[[ Given records open ]]
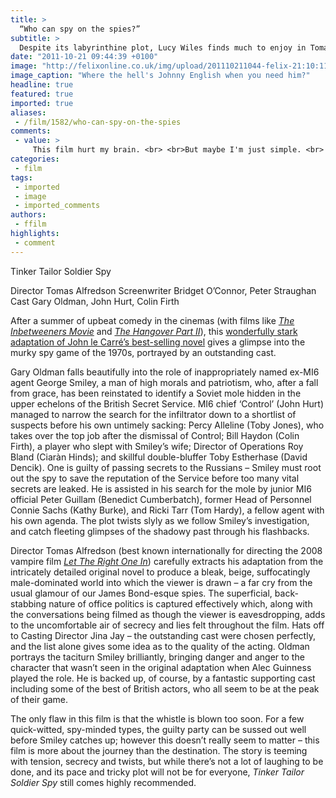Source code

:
 ```yaml
---
title: >
  “Who can spy on the spies?”
subtitle: >
  Despite its labyrinthine plot, Lucy Wiles finds much to enjoy in Tomas Alfredson's latest project
date: "2011-10-21 09:44:39 +0100"
image: "http://felixonline.co.uk/img/upload/201110211044-felix-21:10:11-ffilm.jpg"
image_caption: "Where the hell's Johnny English when you need him?"
headline: true
featured: true
imported: true
aliases:
 - /film/1582/who-can-spy-on-the-spies
comments:
 - value: >
     This film hurt my brain. <br> <br>But maybe I'm just simple. <br> <br>I DON'T KNOW ANYMORE!
categories:
 - film
tags:
 - imported
 - image
 - imported_comments
authors:
 - ffilm
highlights:
 - comment
---
```


Tinker Tailor Soldier Spy

Director Tomas Alfredson
Screenwriter Bridget O’Connor, Peter Straughan
Cast Gary Oldman, John Hurt, Colin Firth

After a summer of upbeat comedy in the cinemas (with films like [_The Inbetweeners Movie_](http://www.youtube.com/watch?v=V3HzTKbsqsY) and [_The Hangover Part II_](http://www.youtube.com/watch?v=RYL_T7f59o8)), this [wonderfully stark adapt](http://www.youtube.com/watch?v=-TvdqRvCwGg)[ation of John le Carré’s best-selling novel](http://www.youtube.com/watch?v=-TvdqRvCwGg) gives a glimpse into the murky spy game of the 1970s, portrayed by an outstanding cast.

Gary Oldman falls beautifully into the role of inappropriately named ex-MI6 agent George Smiley, a man of high morals and patriotism, who, after a fall from grace, has been reinstated to identify a Soviet mole hidden in the upper echelons of the British Secret Service. MI6 chief ‘Control’ (John Hurt) managed to narrow the search for the infiltrator down to a shortlist of suspects before his own untimely sacking: Percy Alleline (Toby Jones), who takes over the top job after the dismissal of Control; Bill Haydon (Colin Firth), a player who slept with Smiley’s wife; Director of Operations Roy Bland (Ciaràn Hinds); and skillful double-bluffer Toby Estherhase (David Dencik). One is guilty of passing secrets to the Russians – Smiley must root out the spy to save the reputation of the Service before too many vital secrets are leaked. He is assisted in his search for the mole by junior MI6 official Peter Guillam (Benedict Cumberbatch), former Head of Personnel Connie Sachs (Kathy Burke), and Ricki Tarr (Tom Hardy), a fellow agent with his own agenda. The plot twists slyly as we follow Smiley’s investigation, and catch fleeting glimpses of the shadowy past through his flashbacks.

Director Tomas Alfredson (best known internationally for directing the 2008 vampire film [_Let The Right One In_](http://www.youtube.com/watch?v=sZJUgsZ56vQ)) carefully extracts his adaptation from the intricately detailed original novel to produce a bleak, beige, suffocatingly male-dominated world into which the viewer is drawn – a far cry from the usual glamour of our James Bond-esque spies. The superficial, back-stabbing nature of office politics is captured effectively which, along with the conversations being filmed as though the viewer is eavesdropping, adds to the uncomfortable air of secrecy and lies felt throughout the film. Hats off to Casting Director Jina Jay – the outstanding cast were chosen perfectly, and the list alone gives some idea as to the quality of the acting. Oldman portrays the taciturn Smiley brilliantly, bringing danger and anger to the character that wasn’t seen in the original adaptation when Alec Guinness played the role. He is backed up, of course, by a fantastic supporting cast including some of the best of British actors, who all seem to be at the peak of their game.

The only flaw in this film is that the whistle is blown too soon. For a few quick-witted, spy-minded types, the guilty party can be sussed out well before Smiley catches up; however this doesn’t really seem to matter – this film is more about the journey than the destination. The story is teeming with tension, secrecy and twists, but while there’s not a lot of laughing to be done, and its pace and tricky plot will not be for everyone, _Tinker Tailor Soldier Spy_ still comes highly recommended.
[[ Given records closed ]]
- [Exercise directions]
Would you set down the records exactly, with no pictures included?

- [Solution below]
Source code

:
 ```yaml
---
title: >
  “Who can spy on the spies?”
subtitle: >
  Despite its labyrinthine plot, Lucy Wiles finds much to enjoy in Tomas Alfredson's latest project
date: "2011-10-21 09:44:39 +0100"
image: "http://felixonline.co.uk/img/upload/201110211044-felix-21:10:11-ffilm.jpg"
image_caption: "Where the hell's Johnny English when you need him?"
headline: true
featured: true
imported: true
aliases:
 - /film/1582/who-can-spy-on-the-spies
comments:
 - value: >
     This film hurt my brain. <br> <br>But maybe I'm just simple. <br> <br>I DON'T KNOW ANYMORE!
categories:
 - film
tags:
 - imported
 - image
 - imported_comments
authors:
 - ffilm
highlights:
 - comment
---
```


Tinker Tailor Soldier Spy

Director Tomas Alfredson
Screenwriter Bridget O’Connor, Peter Straughan
Cast Gary Oldman, John Hurt, Colin Firth

After a summer of upbeat comedy in the cinemas (with films like [_The Inbetweeners Movie_](http://www.youtube.com/watch?v=V3HzTKbsqsY) and [_The Hangover Part II_](http://www.youtube.com/watch?v=RYL_T7f59o8)), this [wonderfully stark adapt](http://www.youtube.com/watch?v=-TvdqRvCwGg)[ation of John le Carré’s best-selling novel](http://www.youtube.com/watch?v=-TvdqRvCwGg) gives a glimpse into the murky spy game of the 1970s, portrayed by an outstanding cast.

Gary Oldman falls beautifully into the role of inappropriately named ex-MI6 agent George Smiley, a man of high morals and patriotism, who, after a fall from grace, has been reinstated to identify a Soviet mole hidden in the upper echelons of the British Secret Service. MI6 chief ‘Control’ (John Hurt) managed to narrow the search for the infiltrator down to a shortlist of suspects before his own untimely sacking: Percy Alleline (Toby Jones), who takes over the top job after the dismissal of Control; Bill Haydon (Colin Firth), a player who slept with Smiley’s wife; Director of Operations Roy Bland (Ciaràn Hinds); and skillful double-bluffer Toby Estherhase (David Dencik). One is guilty of passing secrets to the Russians – Smiley must root out the spy to save the reputation of the Service before too many vital secrets are leaked. He is assisted in his search for the mole by junior MI6 official Peter Guillam (Benedict Cumberbatch), former Head of Personnel Connie Sachs (Kathy Burke), and Ricki Tarr (Tom Hardy), a fellow agent with his own agenda. The plot twists slyly as we follow Smiley’s investigation, and catch fleeting glimpses of the shadowy past through his flashbacks.

Director Tomas Alfredson (best known internationally for directing the 2008 vampire film [_Let The Right One In_](http://www.youtube.com/watch?v=sZJUgsZ56vQ)) carefully extracts his adaptation from the intricately detailed original novel to produce a bleak, beige, suffocatingly male-dominated world into which the viewer is drawn – a far cry from the usual glamour of our James Bond-esque spies. The superficial, back-stabbing nature of office politics is captured effectively which, along with the conversations being filmed as though the viewer is eavesdropping, adds to the uncomfortable air of secrecy and lies felt throughout the film. Hats off to Casting Director Jina Jay – the outstanding cast were chosen perfectly, and the list alone gives some idea as to the quality of the acting. Oldman portrays the taciturn Smiley brilliantly, bringing danger and anger to the character that wasn’t seen in the original adaptation when Alec Guinness played the role. He is backed up, of course, by a fantastic supporting cast including some of the best of British actors, who all seem to be at the peak of their game.

The only flaw in this film is that the whistle is blown too soon. For a few quick-witted, spy-minded types, the guilty party can be sussed out well before Smiley catches up; however this doesn’t really seem to matter – this film is more about the journey than the destination. The story is teeming with tension, secrecy and twists, but while there’s not a lot of laughing to be done, and its pace and tricky plot will not be for everyone, _Tinker Tailor Soldier Spy_ still comes highly recommended.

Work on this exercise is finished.